The trial court properly instructed that the law protects an officer who is trying to do his duty as long as he does not use more force than necessary and, in making an arrest, he is under no obligation to retreat but has both a legal right and official duty to press forward and accomplish his object by overcoming any resistance offered. The person arrested shall not be subjected to unnecessary or unreasonable force or to any greater restraint than is necessary for his detention. See Schell v. Collis, N.D., 83 N.W.2d 422.

If the jury did believe that the defendant Al Zeeb, a police officer, had made a lawful arrest of the plaintiff and he was therefore in the lawful custody of Zeeb when, by force or any other manner, he escaped from such custody by running into the house, Zeeb could lawfully have pursued and retaken his prisoner. See Sections 12-16-02, 12-16-06, and 12-16-08, N.D.C.C. Such escape would constitute another crime, Section 12-16-06, N.D.C.C. If, therefore, the jury should find that the pursuit of the plaintiff into the house was a legal pursuit by an officer in the performance of his duty, in an attempt to apprehend an escapee from lawful arrest, it would then become the jurors' duty to determine whether the discharge of the tear gas projector was accidental, negligent or intentional and, if it was intentional, whether it was negligently done or whether the officer subjected the plaintiff to unnecessary or unreasonable force to effect the arrest after giving the officer the benefit of the presumption of correct performance of his duty. The conduct of the officer must be weighed in the light of the circumstances under which he acted and not by the incidental results thereof. Schell v. Collis, supra.
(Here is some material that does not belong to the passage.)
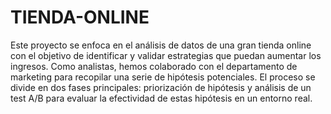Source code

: # TIENDA-ONLINE
Este proyecto se enfoca en el análisis de datos de una gran tienda online con el objetivo de identificar y validar estrategias que puedan aumentar los ingresos. Como analistas, hemos colaborado con el departamento de marketing para recopilar una serie de hipótesis potenciales. El proceso se divide en dos fases principales: priorización de hipótesis y análisis de un test A/B para evaluar la efectividad de estas hipótesis en un entorno real.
In the light of these principles, we will now further consider the instructions specified as error.

We think it was error for the trial court to have instructed that the tear gas projector was a firearm and that there is a presumption of law that, where a firearm in the hands of a police officer is discharged by accident without intent to fire it and it injures another, the police officer was negligent in the handling of the firearm. It is true that such an instruction in a proper case may be the correct law but we do not feel it is applicable here for the reason that the jury may have found under the evidence that the tear gas projector discharged accidentally during a struggle while the officer was performing a legal act.

It was held in Graham v. Ogden, La.App., 157 So. 2d 365, that a deputy sheriff was not liable for the wrongful death of a bystander when his gun accidentally discharged during a struggle in which he was attempting to subdue a misdemeanant who had been disturbing the peace by being drunk and disorderly. It appears the shooting occurred in a bar where a drunk and disorderly person had been placed under arrest and he suddenly and violently attacked *790 the officer. During the ensuing fight the police officer knocked the subject to the floor with his blackjack. While on the floor, he kicked the officer, got up and again advanced toward the officer. At this point the officer drew his pistol and fired it into the floor to deter the subject. However, he was not deterred and the fight continued. In a frantic struggle the pistol discharged killing a bystander who was sitting at the bar watching the fight. The court said it appeared the unfortunate accident was the result of the action of the offender in resisting the officer in attempting to take the pistol from him and that, during the struggle, the pistol fired the bullet striking the deceased and killing him instantly. The court concluded that these facts did not prove any degree of negligence on the part of the officer.

In the case of Berry v. Hamman, 203 Va. 596, 125 S.E.2d 851, which was an action by one police officer against another police officer for injuries suffered as a result of alleged negligence in firing a gun while the parties were attempting to apprehend a felon, the Supreme Court of Virginia reversed the trial court's finding for the plaintiff on the ground that the defendant officer was engaged in a lawful act while under great stress and was, therefore, not negligent in the unintentional shooting of the plaintiff under the reasonable belief that he was shooting at the escapee felon, that the plaintiff police officer had moved into the open and assumed the risk of the injury incurred. The court said:

One acting under the stress of an emergency is to be judged for negligence with a different measure from that used in weighing acts done under normal circumstances and conditions. To constitute negligence under the "sudden emergency" doctrine it must be such that it cannot be said that a reasonably prudent person, under the same circumstances and conditions, might have acted in the same manner.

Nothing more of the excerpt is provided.